Partijen zijn ter zitting van het Hof van 17 december 2013 bij wijze van compromis overeengekomen dat de onderhavige naheffingsaanslag Stikstofheffing en de daarbij genomen boetebeschikking moeten worden vernietigd, de onderwerpelijke naheffingsaanslag Fosfaatheffing moet worden verminderd tot € 8.000 en de daarbij genomen boetebeschikking moet worden vernietigd.
2.
Het Hof zal dienovereenkomstig beslissen.

proceskosten:

Het Hof acht, nu belanghebbende daarvan heeft afgezien, geen termen aanwezig voor een proceskostenveroordeling.

beslissing:

Het Hof:
- vernietigt de uitspraak van de Rechtbank,
- verklaart het beroep bij de Rechtbank gegrond,
- vernietigt de uitspraken op bezwaar,
- vernietigt de naheffingsaanslag Stikstofheffing en de daarbij genomen boetebeschikking,
- vermindert de naheffingsaanslag Fosfaatheffing tot een naheffingsaanslag ten bedrage van € 8.000,
- vernietigt de bij de naheffingsaanslag Fosfaatheffing genomen boetebeschikking, en
- bepaalt dat door de Inspecteur aan belanghebbende wordt vergoed het door hem voor de procedure in beroep en in hoger beroep betaalde griffierecht van € 38 en € 106, in totaal € 144.
Aldus gedaan door mr. R. den Ouden, voorzitter, mr. J.P.M. Kooijmans en mr. J.A. Monsma, in tegenwoordigheid van mr. A. Vellema als griffier.

De beslissing is op 31 december 2013 in het openbaar uitgesproken.

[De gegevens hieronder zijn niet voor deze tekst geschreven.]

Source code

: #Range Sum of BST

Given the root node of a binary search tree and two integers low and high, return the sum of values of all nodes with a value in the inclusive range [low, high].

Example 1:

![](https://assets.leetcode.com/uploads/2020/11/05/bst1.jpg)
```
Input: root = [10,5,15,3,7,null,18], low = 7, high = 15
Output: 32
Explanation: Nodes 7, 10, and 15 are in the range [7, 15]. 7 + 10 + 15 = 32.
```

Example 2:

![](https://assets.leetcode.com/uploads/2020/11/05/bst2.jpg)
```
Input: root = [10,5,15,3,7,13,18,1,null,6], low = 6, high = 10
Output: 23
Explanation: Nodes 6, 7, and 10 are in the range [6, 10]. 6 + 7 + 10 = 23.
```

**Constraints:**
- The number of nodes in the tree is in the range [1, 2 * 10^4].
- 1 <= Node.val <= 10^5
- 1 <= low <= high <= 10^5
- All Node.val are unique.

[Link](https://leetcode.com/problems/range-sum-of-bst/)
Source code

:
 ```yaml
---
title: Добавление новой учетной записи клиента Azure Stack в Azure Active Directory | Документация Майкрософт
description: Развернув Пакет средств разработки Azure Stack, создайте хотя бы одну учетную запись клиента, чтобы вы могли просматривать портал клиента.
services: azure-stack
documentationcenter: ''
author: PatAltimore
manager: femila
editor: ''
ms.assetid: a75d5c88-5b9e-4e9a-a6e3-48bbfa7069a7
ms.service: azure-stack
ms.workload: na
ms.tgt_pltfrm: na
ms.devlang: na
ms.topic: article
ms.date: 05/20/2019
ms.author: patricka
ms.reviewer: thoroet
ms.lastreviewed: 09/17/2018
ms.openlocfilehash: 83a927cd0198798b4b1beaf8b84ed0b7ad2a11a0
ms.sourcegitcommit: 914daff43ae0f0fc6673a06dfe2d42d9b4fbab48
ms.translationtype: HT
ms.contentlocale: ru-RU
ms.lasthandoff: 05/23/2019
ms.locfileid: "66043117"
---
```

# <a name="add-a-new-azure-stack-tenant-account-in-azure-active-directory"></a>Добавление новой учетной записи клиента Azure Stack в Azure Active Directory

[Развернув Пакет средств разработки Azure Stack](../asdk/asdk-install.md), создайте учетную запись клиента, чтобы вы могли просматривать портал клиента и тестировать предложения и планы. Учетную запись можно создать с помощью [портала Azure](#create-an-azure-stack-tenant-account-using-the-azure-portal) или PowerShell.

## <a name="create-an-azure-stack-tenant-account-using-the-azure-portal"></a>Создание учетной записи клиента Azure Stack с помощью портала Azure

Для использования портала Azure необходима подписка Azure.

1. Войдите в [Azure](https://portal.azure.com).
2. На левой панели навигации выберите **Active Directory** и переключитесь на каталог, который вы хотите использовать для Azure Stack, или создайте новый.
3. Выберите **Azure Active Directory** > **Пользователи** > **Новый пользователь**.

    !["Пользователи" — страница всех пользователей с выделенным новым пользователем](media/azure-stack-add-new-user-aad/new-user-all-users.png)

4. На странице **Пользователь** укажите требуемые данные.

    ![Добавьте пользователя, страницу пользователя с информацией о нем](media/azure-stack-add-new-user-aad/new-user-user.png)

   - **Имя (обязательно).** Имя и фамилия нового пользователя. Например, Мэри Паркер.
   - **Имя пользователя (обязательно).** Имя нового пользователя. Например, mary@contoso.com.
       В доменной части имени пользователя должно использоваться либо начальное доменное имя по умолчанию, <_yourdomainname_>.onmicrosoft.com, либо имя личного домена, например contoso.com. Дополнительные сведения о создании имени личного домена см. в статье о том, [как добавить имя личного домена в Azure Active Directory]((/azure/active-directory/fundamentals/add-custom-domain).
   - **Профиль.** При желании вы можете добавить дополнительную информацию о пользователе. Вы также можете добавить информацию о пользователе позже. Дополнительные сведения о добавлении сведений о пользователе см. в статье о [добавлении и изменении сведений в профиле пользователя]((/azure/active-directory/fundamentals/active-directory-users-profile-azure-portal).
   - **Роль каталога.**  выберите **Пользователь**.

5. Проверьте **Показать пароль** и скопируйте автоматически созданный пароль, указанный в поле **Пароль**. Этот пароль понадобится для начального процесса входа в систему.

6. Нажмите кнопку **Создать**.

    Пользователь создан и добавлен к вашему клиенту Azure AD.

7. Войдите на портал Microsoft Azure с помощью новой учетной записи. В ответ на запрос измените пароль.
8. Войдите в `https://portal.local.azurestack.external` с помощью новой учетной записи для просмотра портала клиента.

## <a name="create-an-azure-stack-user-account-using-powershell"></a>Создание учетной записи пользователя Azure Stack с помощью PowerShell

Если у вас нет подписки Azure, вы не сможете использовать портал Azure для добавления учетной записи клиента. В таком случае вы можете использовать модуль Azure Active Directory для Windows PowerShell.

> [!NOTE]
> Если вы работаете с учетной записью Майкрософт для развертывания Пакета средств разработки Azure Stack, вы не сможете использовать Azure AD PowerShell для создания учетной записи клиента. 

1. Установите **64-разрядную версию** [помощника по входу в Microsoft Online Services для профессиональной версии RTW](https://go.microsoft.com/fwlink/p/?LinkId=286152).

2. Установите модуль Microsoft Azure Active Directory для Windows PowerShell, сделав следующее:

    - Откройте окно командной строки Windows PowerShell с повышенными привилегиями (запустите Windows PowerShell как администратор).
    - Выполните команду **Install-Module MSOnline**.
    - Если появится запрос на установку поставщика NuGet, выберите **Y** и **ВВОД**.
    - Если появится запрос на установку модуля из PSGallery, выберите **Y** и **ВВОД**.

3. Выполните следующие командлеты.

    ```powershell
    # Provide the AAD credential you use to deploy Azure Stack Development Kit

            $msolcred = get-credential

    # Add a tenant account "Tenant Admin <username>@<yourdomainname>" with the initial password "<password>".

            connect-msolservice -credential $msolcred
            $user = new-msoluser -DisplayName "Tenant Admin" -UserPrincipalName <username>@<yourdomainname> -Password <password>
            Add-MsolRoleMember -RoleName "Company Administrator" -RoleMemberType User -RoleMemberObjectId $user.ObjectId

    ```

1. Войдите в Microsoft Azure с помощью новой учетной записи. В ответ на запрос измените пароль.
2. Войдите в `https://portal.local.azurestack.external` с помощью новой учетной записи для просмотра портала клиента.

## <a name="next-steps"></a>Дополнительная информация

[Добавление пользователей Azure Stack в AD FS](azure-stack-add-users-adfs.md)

Waarvan opgemaakt dit proces-verbaal.
De griffier, De voorzitter,
(A.Vellema ) (R. den Ouden)
Afschriften zijn aangetekend per post verzonden op 31 december 2013
Tegen deze uitspraak kunnen beide partijen binnen zes weken na de verzenddatum beroep in cassatie instellen bij
de Hoge Raad der Nederlanden (belastingkamer),
Postbus 20303,
2500 EH Den Haag.
Daarbij moet het volgende in acht worden genomen:
1 -
bij het beroepschrift wordt een afschrift van deze uitspraak overgelegd.
2 -
het beroepschrift moet ondertekend zijn en ten minste het volgende vermelden:
a. de naam en het adres van de indiener;
b de dagtekening;
c. een omschrijving van de uitspraak waartegen het beroep in cassatie is gericht;
d. de gronden van het beroep in cassatie.
Tenzij de Hoge Raad anders bepaalt, zal het gerechtshof deze mondelinge uitspraak vervangen door een schriftelijke. In dat geval krijgt u de gelegenheid de gronden van het beroep in cassatie alsnog aan te voeren of aan te vullen.
Voor het instellen van beroep in cassatie is griffierecht verschuldigd. Na het instellen van beroep in cassatie ontvangt de indiener een nota griffierecht van de griffier van de Hoge Raad.
In het cassatieberoepschrift kan de Hoge Raad verzocht worden om de wederpartij te veroordelen in de proceskosten.